According to Chevron, an SPR release is a short-term remedy, while ensuring a long-term energy security—especially in light of Putin’s war in Ukraine—could be achieved through a “balanced and pragmatic conversation.”

A new SPR release would best serve energy security if it is accompanied by “an attitude to support investment in U.S. resource development,” Wirth said on a call during Chevron’s investor day, as carried by Bloomberg.

Support to the domestic oil and gas industry would “ensure that this country remains strong from an energy security standpoint,” Chevron’s top executive said.
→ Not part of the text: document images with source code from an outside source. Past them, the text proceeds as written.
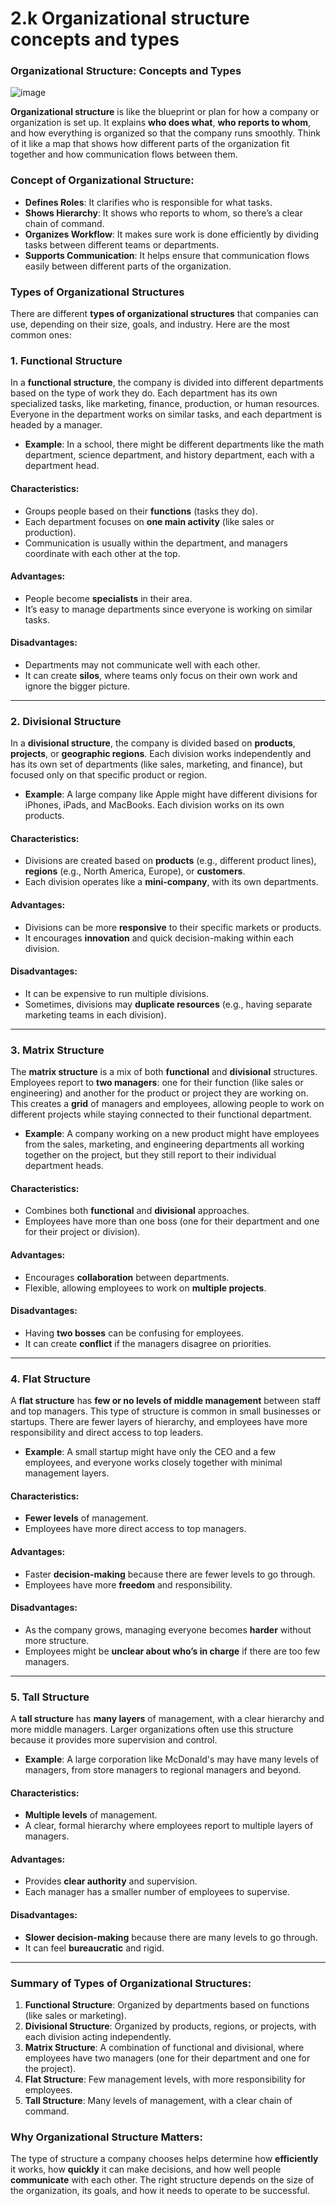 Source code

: # 2.k Organizational structure concepts and types
### Organizational Structure: Concepts and Types
![image](https://github.com/user-attachments/assets/f70cc82a-8db2-42a8-a735-e73ce9d71bba)


**Organizational structure** is like the blueprint or plan for how a company or organization is set up. It explains **who does what**, **who reports to whom**, and how everything is organized so that the company runs smoothly. Think of it like a map that shows how different parts of the organization fit together and how communication flows between them.

### Concept of Organizational Structure:
- **Defines Roles**: It clarifies who is responsible for what tasks.
- **Shows Hierarchy**: It shows who reports to whom, so there’s a clear chain of command.
- **Organizes Workflow**: It makes sure work is done efficiently by dividing tasks between different teams or departments.
- **Supports Communication**: It helps ensure that communication flows easily between different parts of the organization.

### Types of Organizational Structures

There are different **types of organizational structures** that companies can use, depending on their size, goals, and industry. Here are the most common ones:

### 1. **Functional Structure**
In a **functional structure**, the company is divided into different departments based on the type of work they do. Each department has its own specialized tasks, like marketing, finance, production, or human resources. Everyone in the department works on similar tasks, and each department is headed by a manager.

- **Example**: In a school, there might be different departments like the math department, science department, and history department, each with a department head.

#### Characteristics:
- Groups people based on their **functions** (tasks they do).
- Each department focuses on **one main activity** (like sales or production).
- Communication is usually within the department, and managers coordinate with each other at the top.

#### Advantages:
- People become **specialists** in their area.
- It’s easy to manage departments since everyone is working on similar tasks.

#### Disadvantages:
- Departments may not communicate well with each other.
- It can create **silos**, where teams only focus on their own work and ignore the bigger picture.

---

### 2. **Divisional Structure**
In a **divisional structure**, the company is divided based on **products**, **projects**, or **geographic regions**. Each division works independently and has its own set of departments (like sales, marketing, and finance), but focused only on that specific product or region.

- **Example**: A large company like Apple might have different divisions for iPhones, iPads, and MacBooks. Each division works on its own products.

#### Characteristics:
- Divisions are created based on **products** (e.g., different product lines), **regions** (e.g., North America, Europe), or **customers**.
- Each division operates like a **mini-company**, with its own departments.

#### Advantages:
- Divisions can be more **responsive** to their specific markets or products.
- It encourages **innovation** and quick decision-making within each division.

#### Disadvantages:
- It can be expensive to run multiple divisions.
- Sometimes, divisions may **duplicate resources** (e.g., having separate marketing teams in each division).

---

### 3. **Matrix Structure**
The **matrix structure** is a mix of both **functional** and **divisional** structures. Employees report to **two managers**: one for their function (like sales or engineering) and another for the product or project they are working on. This creates a **grid** of managers and employees, allowing people to work on different projects while staying connected to their functional department.

- **Example**: A company working on a new product might have employees from the sales, marketing, and engineering departments all working together on the project, but they still report to their individual department heads.

#### Characteristics:
- Combines both **functional** and **divisional** approaches.
- Employees have more than one boss (one for their department and one for their project or division).

#### Advantages:
- Encourages **collaboration** between departments.
- Flexible, allowing employees to work on **multiple projects**.

#### Disadvantages:
- Having **two bosses** can be confusing for employees.
- It can create **conflict** if the managers disagree on priorities.

---

### 4. **Flat Structure**
A **flat structure** has **few or no levels of middle management** between staff and top managers. This type of structure is common in small businesses or startups. There are fewer layers of hierarchy, and employees have more responsibility and direct access to top leaders.

- **Example**: A small startup might have only the CEO and a few employees, and everyone works closely together with minimal management layers.

#### Characteristics:
- **Fewer levels** of management.
- Employees have more direct access to top managers.

#### Advantages:
- Faster **decision-making** because there are fewer levels to go through.
- Employees have more **freedom** and responsibility.

#### Disadvantages:
- As the company grows, managing everyone becomes **harder** without more structure.
- Employees might be **unclear about who’s in charge** if there are too few managers.

---

### 5. **Tall Structure**
A **tall structure** has **many layers** of management, with a clear hierarchy and more middle managers. Larger organizations often use this structure because it provides more supervision and control.

- **Example**: A large corporation like McDonald's may have many levels of managers, from store managers to regional managers and beyond.

#### Characteristics:
- **Multiple levels** of management.
- A clear, formal hierarchy where employees report to multiple layers of managers.

#### Advantages:
- Provides **clear authority** and supervision.
- Each manager has a smaller number of employees to supervise.

#### Disadvantages:
- **Slower decision-making** because there are many levels to go through.
- It can feel **bureaucratic** and rigid.

---

### Summary of Types of Organizational Structures:
1. **Functional Structure**: Organized by departments based on functions (like sales or marketing).
2. **Divisional Structure**: Organized by products, regions, or projects, with each division acting independently.
3. **Matrix Structure**: A combination of functional and divisional, where employees have two managers (one for their department and one for the project).
4. **Flat Structure**: Few management levels, with more responsibility for employees.
5. **Tall Structure**: Many levels of management, with a clear chain of command.

### Why Organizational Structure Matters:
The type of structure a company chooses helps determine how **efficiently** it works, how **quickly** it can make decisions, and how well people **communicate** with each other. The right structure depends on the size of the organization, its goals, and how it needs to operate to be successful.
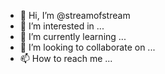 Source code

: - 👋 Hi, I’m @streamofstream
- 👀 I’m interested in ...
- 🌱 I’m currently learning ...
- 💞️ I’m looking to collaborate on ...
- 📫 How to reach me ...

<!---
streamofstream/streamofstream is a ✨ special ✨ repository because its `README.md` (this file) appears on your GitHub profile.
You can click the Preview link to take a look at your changes.
--->

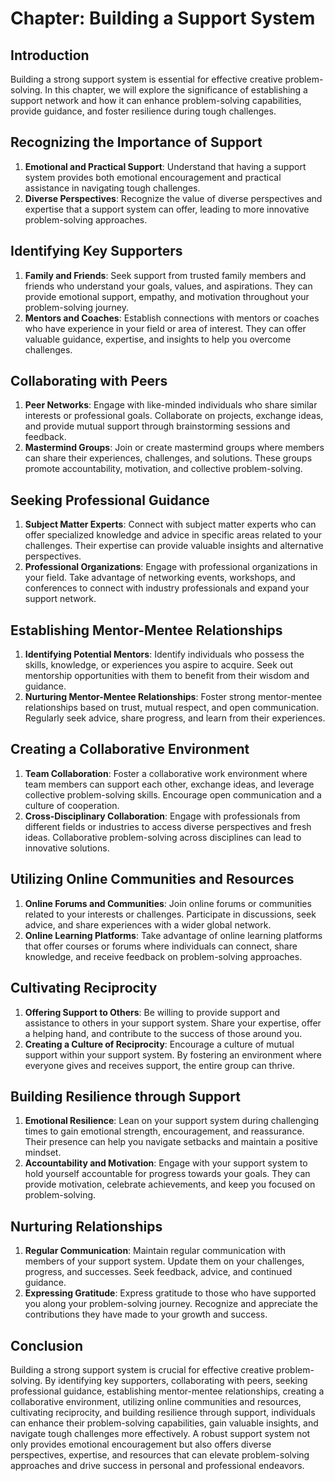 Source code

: Chapter: Building a Support System
==================================

Introduction
------------

Building a strong support system is essential for effective creative problem-solving. In this chapter, we will explore the significance of establishing a support network and how it can enhance problem-solving capabilities, provide guidance, and foster resilience during tough challenges.

Recognizing the Importance of Support
-------------------------------------

1. **Emotional and Practical Support**: Understand that having a support system provides both emotional encouragement and practical assistance in navigating tough challenges.
2. **Diverse Perspectives**: Recognize the value of diverse perspectives and expertise that a support system can offer, leading to more innovative problem-solving approaches.

Identifying Key Supporters
--------------------------

1. **Family and Friends**: Seek support from trusted family members and friends who understand your goals, values, and aspirations. They can provide emotional support, empathy, and motivation throughout your problem-solving journey.
2. **Mentors and Coaches**: Establish connections with mentors or coaches who have experience in your field or area of interest. They can offer valuable guidance, expertise, and insights to help you overcome challenges.

Collaborating with Peers
------------------------

1. **Peer Networks**: Engage with like-minded individuals who share similar interests or professional goals. Collaborate on projects, exchange ideas, and provide mutual support through brainstorming sessions and feedback.
2. **Mastermind Groups**: Join or create mastermind groups where members can share their experiences, challenges, and solutions. These groups promote accountability, motivation, and collective problem-solving.

Seeking Professional Guidance
-----------------------------

1. **Subject Matter Experts**: Connect with subject matter experts who can offer specialized knowledge and advice in specific areas related to your challenges. Their expertise can provide valuable insights and alternative perspectives.
2. **Professional Organizations**: Engage with professional organizations in your field. Take advantage of networking events, workshops, and conferences to connect with industry professionals and expand your support network.

Establishing Mentor-Mentee Relationships
----------------------------------------

1. **Identifying Potential Mentors**: Identify individuals who possess the skills, knowledge, or experiences you aspire to acquire. Seek out mentorship opportunities with them to benefit from their wisdom and guidance.
2. **Nurturing Mentor-Mentee Relationships**: Foster strong mentor-mentee relationships based on trust, mutual respect, and open communication. Regularly seek advice, share progress, and learn from their experiences.

Creating a Collaborative Environment
------------------------------------

1. **Team Collaboration**: Foster a collaborative work environment where team members can support each other, exchange ideas, and leverage collective problem-solving skills. Encourage open communication and a culture of cooperation.
2. **Cross-Disciplinary Collaboration**: Engage with professionals from different fields or industries to access diverse perspectives and fresh ideas. Collaborative problem-solving across disciplines can lead to innovative solutions.

Utilizing Online Communities and Resources
------------------------------------------

1. **Online Forums and Communities**: Join online forums or communities related to your interests or challenges. Participate in discussions, seek advice, and share experiences with a wider global network.
2. **Online Learning Platforms**: Take advantage of online learning platforms that offer courses or forums where individuals can connect, share knowledge, and receive feedback on problem-solving approaches.

Cultivating Reciprocity
-----------------------

1. **Offering Support to Others**: Be willing to provide support and assistance to others in your support system. Share your expertise, offer a helping hand, and contribute to the success of those around you.
2. **Creating a Culture of Reciprocity**: Encourage a culture of mutual support within your support system. By fostering an environment where everyone gives and receives support, the entire group can thrive.

Building Resilience through Support
-----------------------------------

1. **Emotional Resilience**: Lean on your support system during challenging times to gain emotional strength, encouragement, and reassurance. Their presence can help you navigate setbacks and maintain a positive mindset.
2. **Accountability and Motivation**: Engage with your support system to hold yourself accountable for progress towards your goals. They can provide motivation, celebrate achievements, and keep you focused on problem-solving.

Nurturing Relationships
-----------------------

1. **Regular Communication**: Maintain regular communication with members of your support system. Update them on your challenges, progress, and successes. Seek feedback, advice, and continued guidance.
2. **Expressing Gratitude**: Express gratitude to those who have supported you along your problem-solving journey. Recognize and appreciate the contributions they have made to your growth and success.

Conclusion
----------

Building a strong support system is crucial for effective creative problem-solving. By identifying key supporters, collaborating with peers, seeking professional guidance, establishing mentor-mentee relationships, creating a collaborative environment, utilizing online communities and resources, cultivating reciprocity, and building resilience through support, individuals can enhance their problem-solving capabilities, gain valuable insights, and navigate tough challenges more effectively. A robust support system not only provides emotional encouragement but also offers diverse perspectives, expertise, and resources that can elevate problem-solving approaches and drive success in personal and professional endeavors.
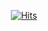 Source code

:   <div align=center>
	
  [![Hits](https://hits.seeyoufarm.com/api/count/incr/badge.svg?url=https%3A%2F%2Fgithub.com%2Root-kjh)](https://hits.seeyoufarm.com) 
	
  </div>
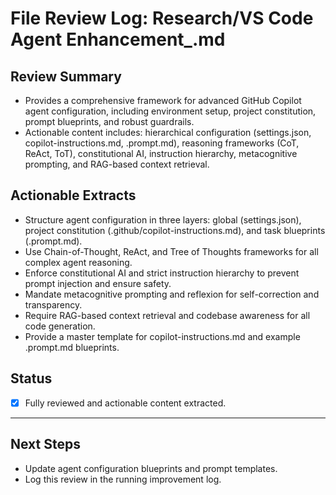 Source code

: # File Review Log: Research/VS Code Agent Enhancement_.md

## Review Summary
- Provides a comprehensive framework for advanced GitHub Copilot agent configuration, including environment setup, project constitution, prompt blueprints, and robust guardrails.
- Actionable content includes: hierarchical configuration (settings.json, copilot-instructions.md, .prompt.md), reasoning frameworks (CoT, ReAct, ToT), constitutional AI, instruction hierarchy, metacognitive prompting, and RAG-based context retrieval.

## Actionable Extracts
- Structure agent configuration in three layers: global (settings.json), project constitution (.github/copilot-instructions.md), and task blueprints (.prompt.md).
- Use Chain-of-Thought, ReAct, and Tree of Thoughts frameworks for all complex agent reasoning.
- Enforce constitutional AI and strict instruction hierarchy to prevent prompt injection and ensure safety.
- Mandate metacognitive prompting and reflexion for self-correction and transparency.
- Require RAG-based context retrieval and codebase awareness for all code generation.
- Provide a master template for copilot-instructions.md and example .prompt.md blueprints.

## Status
- [x] Fully reviewed and actionable content extracted.

---

## Next Steps
- Update agent configuration blueprints and prompt templates.
- Log this review in the running improvement log.
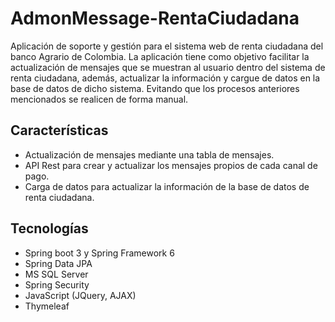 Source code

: # AdmonMessage-RentaCiudadana
Aplicación de soporte y gestión para el sistema web de renta ciudadana del banco Agrario de Colombia.
La aplicación tiene como objetivo facilitar la actualización de mensajes que se muestran al usuario dentro del sistema de renta ciudadana, además, actualizar la información y cargue de datos en la base de datos de dicho sistema. Evitando que los procesos anteriores mencionados se realicen de forma manual.

## Características

- Actualización de mensajes mediante una tabla de mensajes.
- API Rest para crear y actualizar los mensajes propios de cada canal de pago.
- Carga de datos para actualizar la información de la base de datos de renta ciudadana.

## Tecnologías

- Spring boot 3 y Spring Framework 6
- Spring Data JPA
- MS SQL Server
- Spring Security
- JavaScript (JQuery, AJAX)
- Thymeleaf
The Biden Administration continues to press for a green energy transition and has called several times on the OPEC+ group over the past months to ramp up production more than planned to tame surging oil prices and support the economic recovery from the pandemic.

U.S. oil executives, however, have felt ignored.

Earlier this week, Devon Energy’s chief executive Rick Muncrief told Bloomberg, “I’m a little mystified that there hasn’t been some dialog,” referring to the lack of dialogue between the U.S. Administration and the U.S. oil industry.

“If they were to reach out and maybe be a little more collaborative, it might provide some cover,” Muncrief said.

Yet, White House press secretary Jen Psaki said earlier this week that a proposal by Republican lawmakers to increase U.S. crude oil production amid the fast-deteriorating conflict in Ukraine that could compromise the security of energy flows was a “misdiagnosis.”